И вот теперь у моей двери стоял молодой офицер с погонами МВД (позднее КГБ). Я не питал ни малейших сомнений; дальнейшее было ясно: незамедлительный увод и арест, транспортировка в Ленинград, несколько допросов в ленинградском Большом доме, молниеносный суд и, как всегда, обычный приговор: двадцать пять лет лагерей «за принадлежность к группе заговорщиков и еврейских буржуазных националистов под руководством бывшего профессора Ленинградского университета Григория Гуковского». Итак, ни малейших сомнений я не питал. Быстро добрился, открыл дверь в комнату Каждана, написал короткие прощальные письма матери, жене и двум маленьким дочкам, сунул их другу под подушку и решительно направился к своей двери. Офицер терпеливо ждал, сидя на подоконнике. Я открыл дверь и пригласил рокового гостя войти.
Он последовал за мной, потом робко остановился и сказал:
— Товарищ Эткинд, я студент-заочник, пришел к вам сдать экзамен по литературе. Сегодня можно? А то я завтра утром уезжаю…
«Студент-заочник»! Эти слова стали переломом: я уже не был жертвой, я мог жить дальше, я воскрес!
— Приходите в четыре в экзаменационную аудиторию на третьем этаже, — строго и деловито сказал я. В некотором смысле жертвой теперь был он. Целый час я бродил по улицам Тулы — наслаждался свободой.
Вот так мы жили.
Лев Копелев. Писательница под расколотым небом. Криста Вольф (1993)
I
Когда летом 1990 года вышла повесть «Что остается», во всех СМИ вскоре грянул сосредоточенный ураганный огонь доносов. Отдельные опусы отличались по стилю и словарю — один аргументировал причесанными цитатами, другой ссылался на слухи и повторял давным-давно публично опровергнутую ложь: Криста Вольф якобы отозвала свою подпись под письмом протеста против того, что Вольфа Бирмана лишили гражданства. (Эту прицельную клевету запустил враждебно настроенный критик осенью 1987 года, когда Кристе Вольф присудили премию сестры и брата Шолль.) Всем маневрам начавшихся почти одновременно «критических походов» против Кристы Вольф были свойственны одинаковая мелкотравчатая злоба и бесконечная далекость от действительности.

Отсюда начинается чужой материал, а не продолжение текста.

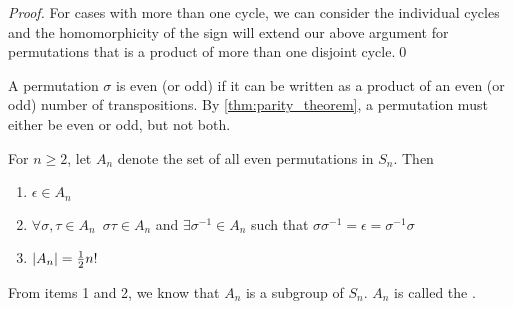 \begin{proof}
  For cases with more than one cycle, we can consider the individual cycles and the homomorphicity of the sign will extend our above argument for permutations that is a product of more than one disjoint cycle.\qed
\end{proof}

\begin{defn}\label{defn:odd_and_even_permutations}
  A permutation $\sigma$ is even (or odd) if it can be written as a product of an even (or odd) number of transpositions. By \autoref{thm:parity_theorem}, a permutation must either be even or odd, but not both.
\end{defn}

\begin{thm}\label{thm:alternating_group}
  For $n \geq 2$, let $A_n$ denote the set of all even permutations in $S_n$. Then
  \begin{enumerate}
    \item $\epsilon \in A_n$
    \item $\forall \sigma, \tau \in A_n \enspace \sigma \tau \in A_n$ and $\exists \sigma^{-1} \in A_n$ such that $\sigma \sigma^{-1} = \epsilon = \sigma^{-1} \sigma$
    \item $\left|A_n\right| = \frac{1}{2} n!$
  \end{enumerate}
\end{thm}

\begin{note}
  From items 1 and 2, we know that $A_n$ is a subgroup of $S_n$. $A_n$ is called the .
\end{note}

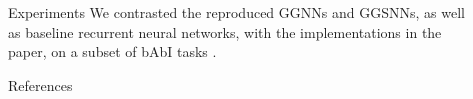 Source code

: \documentclass[final,hyperref={pdfpagelabels=false}]{beamer}
\newcommand{\shrink}{-15pt}
\begin{document}
\begin{frame}[t]
\begin{columns}[t]
  \begin{column}{.02\textwidth}\end{column} %
    
  \begin{column}{.3\textwidth} %
  
  \vspace{\shrink}
    \begin{block}{Experiments}
      We contrasted the reproduced GGNNs and GGSNNs, as well as baseline recurrent neural networks, with the implementations in the \cite{DBLP:journals/corr/LiTBZ15} paper, on a subset of bAbI tasks \cite{DBLP:journals/corr/WestonBCM15}.
    \end{block}

    \begin{block}{References}
      \linespread{0.928}\selectfont
      \footnotesize{
      }
    \end{block}

  \end{column} %

  \begin{column}{.02\textwidth}\end{column} %

\end{columns} %

\end{frame} %
\end{document}
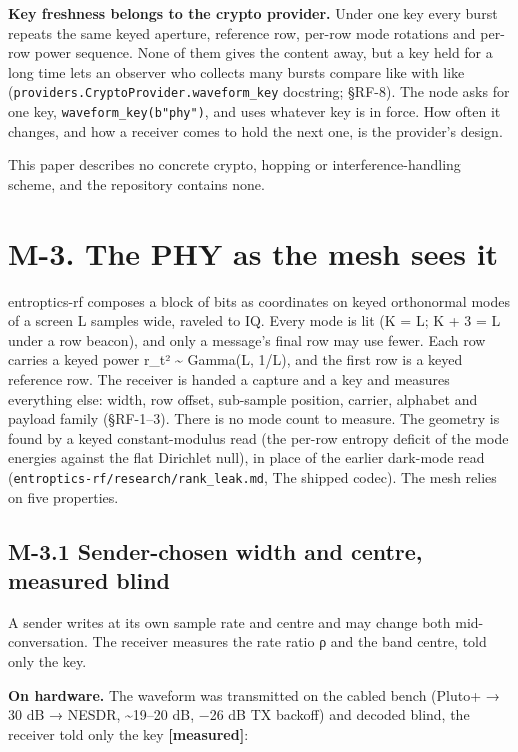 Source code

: \documentclass[10pt,letterpaper,twocolumn]{article}
\begin{document}
\textbf{Key freshness belongs to the crypto provider.} Under one key every burst repeats the same keyed aperture, reference row, per-row mode rotations and per-row power sequence. None of them gives the content away, but a key held for a long time lets an observer who collects many bursts compare like with like (\texttt{providers.\allowbreak{}CryptoProvider.\allowbreak{}waveform\_\allowbreak{}key} docstring; §RF-8). The node asks for one key, \texttt{waveform\_\allowbreak{}key(\allowbreak{}b"phy")\allowbreak{}}, and uses whatever key is in force. How often it changes, and how a receiver comes to hold the next one, is the provider's design.

This paper describes no concrete crypto, hopping or interference-handling scheme, and the repository contains none.

\section{M-3. The PHY as the mesh sees it}\label{m-3-the-phy-as-the-mesh-sees-it}

entroptics-rf composes a block of bits as coordinates on keyed orthonormal modes of a screen L samples wide, raveled to IQ. Every mode is lit (K = L; K + 3 = L under a row beacon), and only a message's final row may use fewer. Each row carries a keyed power r\_t² \textasciitilde{} Gamma(L, 1/L), and the first row is a keyed reference row. The receiver is handed a capture and a key and measures everything else: width, row offset, sub-sample position, carrier, alphabet and payload family (§RF-1--3). There is no mode count to measure. The geometry is found by a keyed constant-modulus read (the per-row entropy deficit of the mode energies against the flat Dirichlet null), in place of the earlier dark-mode read (\texttt{entroptics-{}\allowbreak{}rf/\allowbreak{}research/\allowbreak{}rank\_\allowbreak{}leak.\allowbreak{}md}, The shipped codec). The mesh relies on five properties.

\subsection{M-3.1 Sender-chosen width and centre, measured blind}\label{m-31-sender-chosen-width-and-centre-measured-blind}

A sender writes at its own sample rate and centre and may change both mid-conversation. The receiver measures the rate ratio ρ and the band centre, told only the key.

\textbf{On hardware.} The waveform was transmitted on the cabled bench (Pluto+ → 30 dB → NESDR, \textasciitilde19--20 dB, −26 dB TX backoff) and decoded blind, the receiver told only the key \textbf{{[}measured{]}}:
\end{document}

Но и годы спустя почти невозможно угадать, что двигало авторами: простая литературная зависть мелких душонок к успешной писательнице? Или всего-навсего фанатичный, яростный антикоммунизм, особенно ярко выраженный у тех, кто ранее прошел партийную школу «реального социализма»? Они навсегда привыкли к двумерному мировосприятию: «Кто не с нами, тот против нас — tertium non datur». Именно в такой бездуховности все, что прежде хвалили и чем восхищались, теперь должно было подвергаться насмешкам и проклятиям. При этом отдавалось предпочтение идеологическому и моралистическому оружию, скажем, такому, каким некогда Менцель и Бёрне атаковали «княжеского прихвостня» Гёте. Нечто похожее я замечаю у некоторых бывших «советских литераторов», которые теперь пытаются точно располовинить современную русскую литературу: с одной стороны, официальную, коррумпированную, приспособленческую, с другой — оппозиционную, свободную, независимую. Эти хирурги от критики не могут объяснить, почему Александр Твардовский, большой поэт и покровитель Солженицына, одновременно был главным редактором известного ежемесячника и до последнего своего дня оставался убежденным коммунистом или почему Борис Пастернак в тяжелейшие годы сталинского террора писал искренние патриотические стихи, а вот в годы хрущевской «оттепели», после того как ему присудили Нобелевскую премию, подвергся ужасной травле.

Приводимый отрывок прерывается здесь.